Assignment —
State how many lines of the records below contain the word "caption", giving the number and nothing else.

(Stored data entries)
________________
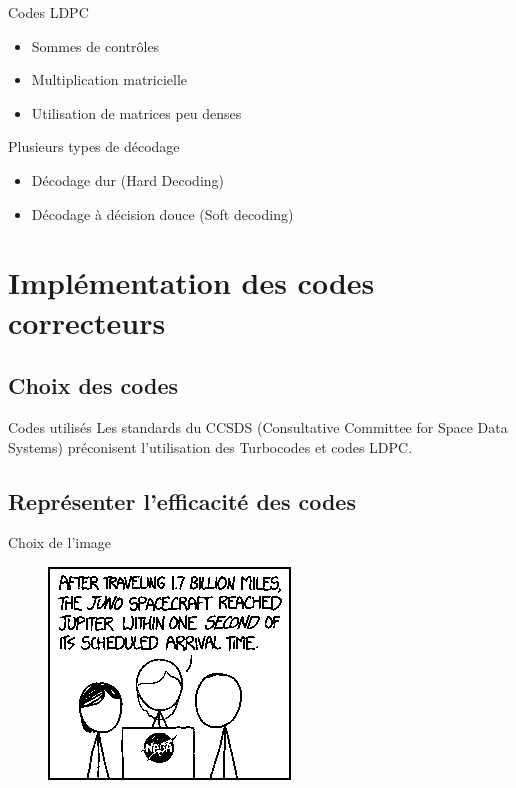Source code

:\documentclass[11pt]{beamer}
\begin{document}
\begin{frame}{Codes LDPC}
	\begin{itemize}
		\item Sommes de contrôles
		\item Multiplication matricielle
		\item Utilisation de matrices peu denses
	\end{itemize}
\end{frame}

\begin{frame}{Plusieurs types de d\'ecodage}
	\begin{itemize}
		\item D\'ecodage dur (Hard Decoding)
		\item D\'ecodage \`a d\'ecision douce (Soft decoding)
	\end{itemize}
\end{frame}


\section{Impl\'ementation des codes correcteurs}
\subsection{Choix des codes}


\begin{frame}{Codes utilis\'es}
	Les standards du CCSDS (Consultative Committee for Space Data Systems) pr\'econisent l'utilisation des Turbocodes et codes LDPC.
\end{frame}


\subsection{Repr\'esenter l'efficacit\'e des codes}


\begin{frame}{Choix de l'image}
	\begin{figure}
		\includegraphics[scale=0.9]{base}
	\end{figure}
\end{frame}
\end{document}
________________
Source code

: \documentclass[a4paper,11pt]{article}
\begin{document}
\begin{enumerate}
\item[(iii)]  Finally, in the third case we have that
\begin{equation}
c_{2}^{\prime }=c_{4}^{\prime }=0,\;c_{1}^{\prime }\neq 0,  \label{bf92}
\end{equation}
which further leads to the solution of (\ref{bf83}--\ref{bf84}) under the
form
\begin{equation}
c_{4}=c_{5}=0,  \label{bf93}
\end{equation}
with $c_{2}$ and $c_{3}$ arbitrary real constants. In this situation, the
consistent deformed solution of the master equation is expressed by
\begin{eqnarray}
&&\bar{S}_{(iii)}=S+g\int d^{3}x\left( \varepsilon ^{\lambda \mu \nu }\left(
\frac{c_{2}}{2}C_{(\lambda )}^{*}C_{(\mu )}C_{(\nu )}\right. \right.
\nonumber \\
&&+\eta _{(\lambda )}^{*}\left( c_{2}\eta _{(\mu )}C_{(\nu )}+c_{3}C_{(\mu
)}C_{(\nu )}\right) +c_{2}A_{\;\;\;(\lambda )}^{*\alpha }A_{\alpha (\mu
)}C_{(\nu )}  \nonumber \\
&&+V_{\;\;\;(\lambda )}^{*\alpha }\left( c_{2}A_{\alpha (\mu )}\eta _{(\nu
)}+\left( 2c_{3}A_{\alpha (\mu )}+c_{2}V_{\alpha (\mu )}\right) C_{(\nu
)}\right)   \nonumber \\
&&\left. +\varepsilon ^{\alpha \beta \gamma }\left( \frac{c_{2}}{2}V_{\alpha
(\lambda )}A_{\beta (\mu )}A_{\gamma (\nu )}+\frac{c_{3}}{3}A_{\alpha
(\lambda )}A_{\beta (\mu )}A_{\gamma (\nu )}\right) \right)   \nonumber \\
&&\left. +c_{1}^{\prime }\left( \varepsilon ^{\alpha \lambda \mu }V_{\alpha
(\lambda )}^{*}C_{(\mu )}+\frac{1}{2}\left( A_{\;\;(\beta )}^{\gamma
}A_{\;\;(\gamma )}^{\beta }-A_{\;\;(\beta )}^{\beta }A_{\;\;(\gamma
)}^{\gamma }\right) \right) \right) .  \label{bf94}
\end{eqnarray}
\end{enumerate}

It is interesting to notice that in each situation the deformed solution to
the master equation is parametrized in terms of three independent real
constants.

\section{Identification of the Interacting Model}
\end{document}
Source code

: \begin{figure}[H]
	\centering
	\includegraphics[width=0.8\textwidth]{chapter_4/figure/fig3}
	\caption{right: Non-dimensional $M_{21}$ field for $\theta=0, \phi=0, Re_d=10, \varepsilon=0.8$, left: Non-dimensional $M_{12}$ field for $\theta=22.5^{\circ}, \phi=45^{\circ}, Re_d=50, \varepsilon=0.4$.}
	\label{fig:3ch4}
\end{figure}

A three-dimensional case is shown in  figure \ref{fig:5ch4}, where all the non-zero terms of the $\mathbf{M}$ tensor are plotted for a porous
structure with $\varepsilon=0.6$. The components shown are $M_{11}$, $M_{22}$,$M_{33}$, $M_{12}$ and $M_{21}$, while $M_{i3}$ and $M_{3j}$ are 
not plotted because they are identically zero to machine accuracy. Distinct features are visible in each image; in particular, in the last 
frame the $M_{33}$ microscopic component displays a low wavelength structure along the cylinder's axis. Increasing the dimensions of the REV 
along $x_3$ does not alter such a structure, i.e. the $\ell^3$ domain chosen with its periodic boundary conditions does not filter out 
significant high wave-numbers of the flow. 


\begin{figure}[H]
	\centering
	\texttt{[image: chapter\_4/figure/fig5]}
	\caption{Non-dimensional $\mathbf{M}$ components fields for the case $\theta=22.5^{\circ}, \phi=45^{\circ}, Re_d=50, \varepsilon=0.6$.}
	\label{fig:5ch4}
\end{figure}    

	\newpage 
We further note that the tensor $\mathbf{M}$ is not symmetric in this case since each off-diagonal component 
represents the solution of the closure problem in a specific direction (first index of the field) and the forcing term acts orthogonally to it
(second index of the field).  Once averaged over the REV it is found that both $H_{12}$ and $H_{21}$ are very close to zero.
________________
Worked solution —
2